Nope! Definitley not.
Anonymous
I personally would be turned off if my Nanny verbally instructed me to not only empty out the dishwasher, but also to take out the trash as well!

However it is not okay for your husband to skip out on his duties around the house and expect that the Nanny will automatically just pick up the slack.
Job creep for sure.

Many things should be considered before you should consider hiring out a brand-new Nanny for your son.
Are you paying her a competitive wage?
Are household tasks part of your agreed upon contract??

Even though you may see her doing “nothing” during your son’s nap time, unless she can leave your home while your child is napping, then she is not just being lazy or goofing off.
A bad dream or a loud noise could always wake up your son & she needs to be there to attend to his needed when needed.
Anonymous
*his needs
Anonymous
OP, I just had a question for you.

Have you told your husband everything that you have just told us?
Does he have any inkling how overwhelmed you feel, that you resent his little trips?

Does he just assume that you are okay w/the status quo??

Even though common sense should dictate that his behavior is just wrong - unless you speak to him directly and address your feelings then he may just assume that none of this stuff even bothers you.
Anonymous
Anonymous wrote:You should be more pissed at your nanny.

She can unload the dishwasher once in a while or bring the trash cans in.
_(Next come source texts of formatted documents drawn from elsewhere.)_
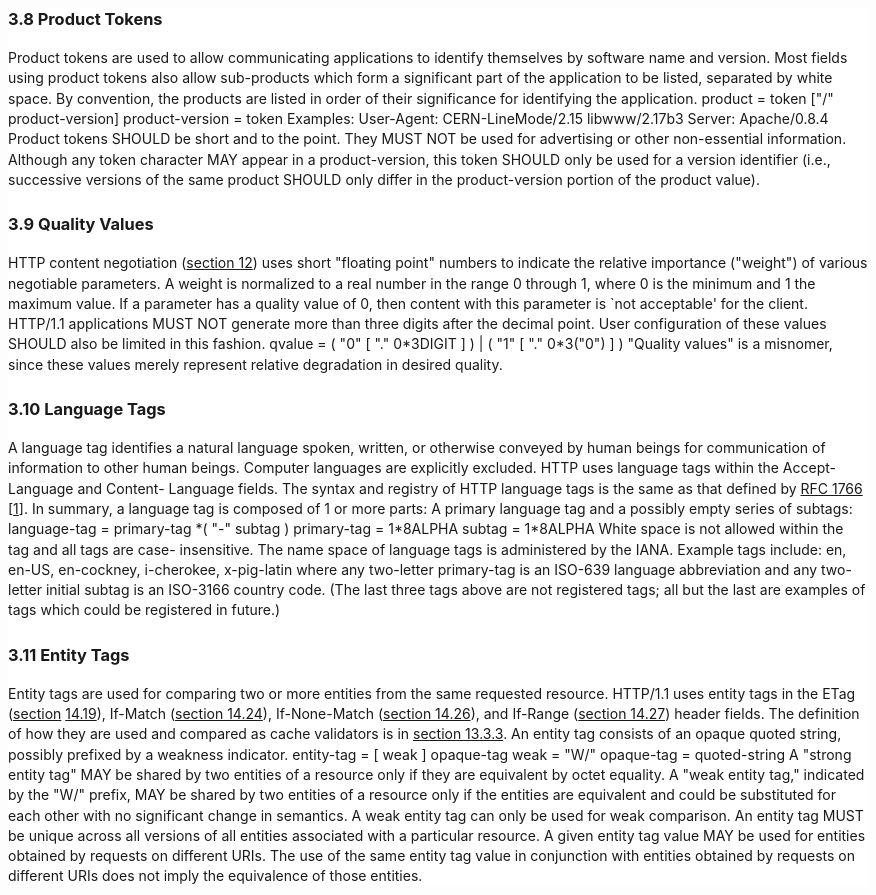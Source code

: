 ### 3.8 Product Tokens

Product tokens are used to allow communicating applications to identify themselves by software name and version. Most fields using product tokens also allow sub-products which form a significant part of the application to be listed, separated by white space. By convention, the products are listed in order of their significance for identifying the application. product = token \["/" product-version\] product-version = token Examples: User-Agent: CERN-LineMode/2.15 libwww/2.17b3 Server: Apache/0.8.4 Product tokens SHOULD be short and to the point. They MUST NOT be used for advertising or other non-essential information. Although any token character MAY appear in a product-version, this token SHOULD only be used for a version identifier (i.e., successive versions of the same product SHOULD only differ in the product-version portion of the product value).

### 3.9 Quality Values

HTTP content negotiation ([section 12](#section-12)) uses short "floating point" numbers to indicate the relative importance ("weight") of various negotiable parameters. A weight is normalized to a real number in the range 0 through 1, where 0 is the minimum and 1 the maximum value. If a parameter has a quality value of 0, then content with this parameter is \`not acceptable' for the client. HTTP/1.1 applications MUST NOT generate more than three digits after the decimal point. User configuration of these values SHOULD also be limited in this fashion. qvalue = ( "0" \[ "." 0\*3DIGIT \] ) | ( "1" \[ "." 0\*3("0") \] ) "Quality values" is a misnomer, since these values merely represent relative degradation in desired quality.

### 3.10 Language Tags

A language tag identifies a natural language spoken, written, or otherwise conveyed by human beings for communication of information to other human beings. Computer languages are explicitly excluded. HTTP uses language tags within the Accept-Language and Content- Language fields. The syntax and registry of HTTP language tags is the same as that defined by [RFC 1766](https://tools.ietf.org/html/rfc1766) \[[1](#ref-1)\]. In summary, a language tag is composed of 1 or more parts: A primary language tag and a possibly empty series of subtags: language-tag = primary-tag \*( "-" subtag ) primary-tag = 1\*8ALPHA subtag = 1\*8ALPHA White space is not allowed within the tag and all tags are case- insensitive. The name space of language tags is administered by the IANA. Example tags include: en, en-US, en-cockney, i-cherokee, x-pig-latin where any two-letter primary-tag is an ISO-639 language abbreviation and any two-letter initial subtag is an ISO-3166 country code. (The last three tags above are not registered tags; all but the last are examples of tags which could be registered in future.)

### 3.11 Entity Tags

Entity tags are used for comparing two or more entities from the same requested resource. HTTP/1.1 uses entity tags in the ETag ([section](#section-14.19) [14.19](#section-14.19)), If-Match ([section 14.24](#section-14.24)), If-None-Match ([section 14.26](#section-14.26)), and If-Range ([section 14.27](#section-14.27)) header fields. The definition of how they are used and compared as cache validators is in [section 13.3.3](#section-13.3.3). An entity tag consists of an opaque quoted string, possibly prefixed by a weakness indicator. entity-tag = \[ weak \] opaque-tag weak = "W/" opaque-tag = quoted-string A "strong entity tag" MAY be shared by two entities of a resource only if they are equivalent by octet equality. A "weak entity tag," indicated by the "W/" prefix, MAY be shared by two entities of a resource only if the entities are equivalent and could be substituted for each other with no significant change in semantics. A weak entity tag can only be used for weak comparison. An entity tag MUST be unique across all versions of all entities associated with a particular resource. A given entity tag value MAY be used for entities obtained by requests on different URIs. The use of the same entity tag value in conjunction with entities obtained by requests on different URIs does not imply the equivalence of those entities.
And she shouldn’t have put your son down for his nap several hours early. This is why people have nannies.





This, that's part of the Nanny's job
Anonymous
Fire the nanny and get one that can do more household chores and both of you can do more things
Anonymous
Since you aren't able to find a better husband for the time being, start with finding a better nanny- ASAP. Come up with a clear plan of how a nanny can better help you and communicate what exactly you expect during interview so you both are on the same page.


Anonymous
Anonymous wrote:
Anonymous wrote:You should be more pissed at your nanny.

She can unload the dishwasher once in a while or bring the trash cans in. And she shouldn’t have put your son down for his nap several hours early. This is why people have nannies.





My son fell asleep while out on a walk, and the babysitter I have coming today is not our regular nanny.

Our regular nanny is a different story. She's not helpful at all. She leaves laundry all over the couch and spends the entire 2 hours my son naps on her phone or laptop. She does not help with any small chores.

Where do you find these nannies? Go to a restaurant and get a waiter (or a server) to be your nanny. Most are used to not being on phone during the shit, do everything that needs to be done, are used to walking around if not running, and and are often working overtime long after last customer has paid.